Records from a collection
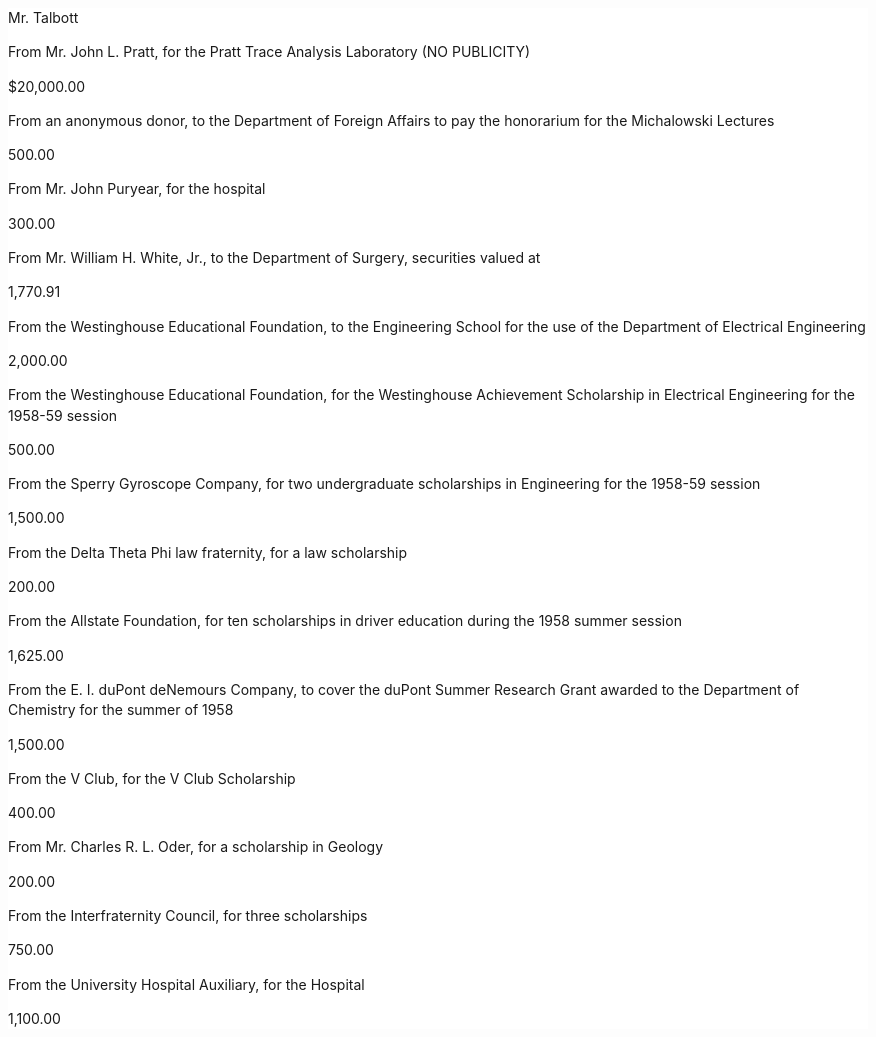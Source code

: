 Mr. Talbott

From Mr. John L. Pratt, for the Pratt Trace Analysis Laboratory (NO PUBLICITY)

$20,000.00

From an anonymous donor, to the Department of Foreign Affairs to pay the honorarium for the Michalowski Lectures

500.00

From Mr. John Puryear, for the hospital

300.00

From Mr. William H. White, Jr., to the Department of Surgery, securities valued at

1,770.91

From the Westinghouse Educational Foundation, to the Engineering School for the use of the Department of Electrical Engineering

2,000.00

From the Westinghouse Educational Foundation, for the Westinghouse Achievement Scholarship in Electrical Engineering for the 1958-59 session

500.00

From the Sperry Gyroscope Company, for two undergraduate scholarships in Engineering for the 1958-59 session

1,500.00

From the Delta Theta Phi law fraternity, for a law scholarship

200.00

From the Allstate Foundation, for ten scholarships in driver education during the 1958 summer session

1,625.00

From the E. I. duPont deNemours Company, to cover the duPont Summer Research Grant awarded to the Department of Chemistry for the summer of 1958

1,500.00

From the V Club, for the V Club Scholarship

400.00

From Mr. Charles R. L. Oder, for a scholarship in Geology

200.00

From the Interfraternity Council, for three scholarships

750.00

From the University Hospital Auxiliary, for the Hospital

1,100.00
==
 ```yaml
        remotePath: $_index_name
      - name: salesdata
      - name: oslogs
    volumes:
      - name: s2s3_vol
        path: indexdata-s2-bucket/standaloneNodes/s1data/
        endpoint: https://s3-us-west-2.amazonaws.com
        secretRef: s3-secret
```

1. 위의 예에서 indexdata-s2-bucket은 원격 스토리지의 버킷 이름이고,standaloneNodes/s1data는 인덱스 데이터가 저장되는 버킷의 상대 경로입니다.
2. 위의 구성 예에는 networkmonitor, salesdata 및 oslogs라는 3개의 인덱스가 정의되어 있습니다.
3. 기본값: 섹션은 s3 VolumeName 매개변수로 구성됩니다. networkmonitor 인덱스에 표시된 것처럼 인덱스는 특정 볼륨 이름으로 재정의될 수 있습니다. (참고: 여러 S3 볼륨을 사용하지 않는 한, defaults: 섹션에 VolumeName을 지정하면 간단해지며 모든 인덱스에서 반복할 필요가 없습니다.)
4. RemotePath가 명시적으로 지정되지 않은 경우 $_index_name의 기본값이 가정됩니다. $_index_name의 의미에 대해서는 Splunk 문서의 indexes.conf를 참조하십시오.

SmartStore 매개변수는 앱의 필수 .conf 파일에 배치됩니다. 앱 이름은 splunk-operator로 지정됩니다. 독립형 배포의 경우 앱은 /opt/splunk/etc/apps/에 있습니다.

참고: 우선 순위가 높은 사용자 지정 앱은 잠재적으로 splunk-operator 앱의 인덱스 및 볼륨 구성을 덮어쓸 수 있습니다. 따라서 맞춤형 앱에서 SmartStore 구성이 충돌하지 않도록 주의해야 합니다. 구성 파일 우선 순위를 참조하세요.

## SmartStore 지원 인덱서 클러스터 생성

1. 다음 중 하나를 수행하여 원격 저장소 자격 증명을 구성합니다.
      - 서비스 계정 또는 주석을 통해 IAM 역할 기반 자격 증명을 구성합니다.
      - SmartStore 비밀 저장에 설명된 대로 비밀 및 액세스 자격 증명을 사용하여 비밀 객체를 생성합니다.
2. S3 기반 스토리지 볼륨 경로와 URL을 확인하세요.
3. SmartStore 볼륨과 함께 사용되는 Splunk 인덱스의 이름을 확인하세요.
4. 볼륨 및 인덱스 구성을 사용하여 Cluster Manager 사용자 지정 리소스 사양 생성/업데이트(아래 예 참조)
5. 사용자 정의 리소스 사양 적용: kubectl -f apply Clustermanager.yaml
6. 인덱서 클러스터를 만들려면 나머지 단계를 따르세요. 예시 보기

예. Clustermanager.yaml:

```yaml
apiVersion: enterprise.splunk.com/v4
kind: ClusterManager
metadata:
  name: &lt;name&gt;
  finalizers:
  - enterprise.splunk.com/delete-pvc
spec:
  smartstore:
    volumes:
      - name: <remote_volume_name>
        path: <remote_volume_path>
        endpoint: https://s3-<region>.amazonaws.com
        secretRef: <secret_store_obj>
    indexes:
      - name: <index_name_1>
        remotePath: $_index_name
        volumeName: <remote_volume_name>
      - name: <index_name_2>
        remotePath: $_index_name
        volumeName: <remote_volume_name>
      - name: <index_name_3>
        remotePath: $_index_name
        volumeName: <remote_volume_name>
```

* PROBLEM: If a picture sits between the line containing "Source code" and the line containing "From Mr. John Puryear, for the hospital", leave it out, and return the lines of that range above exactly, both ends included.

* FINISHED EXERCISE:
Source code

: Mr. Talbott

From Mr. John L. Pratt, for the Pratt Trace Analysis Laboratory (NO PUBLICITY)

$20,000.00

From an anonymous donor, to the Department of Foreign Affairs to pay the honorarium for the Michalowski Lectures

500.00

From Mr. John Puryear, for the hospital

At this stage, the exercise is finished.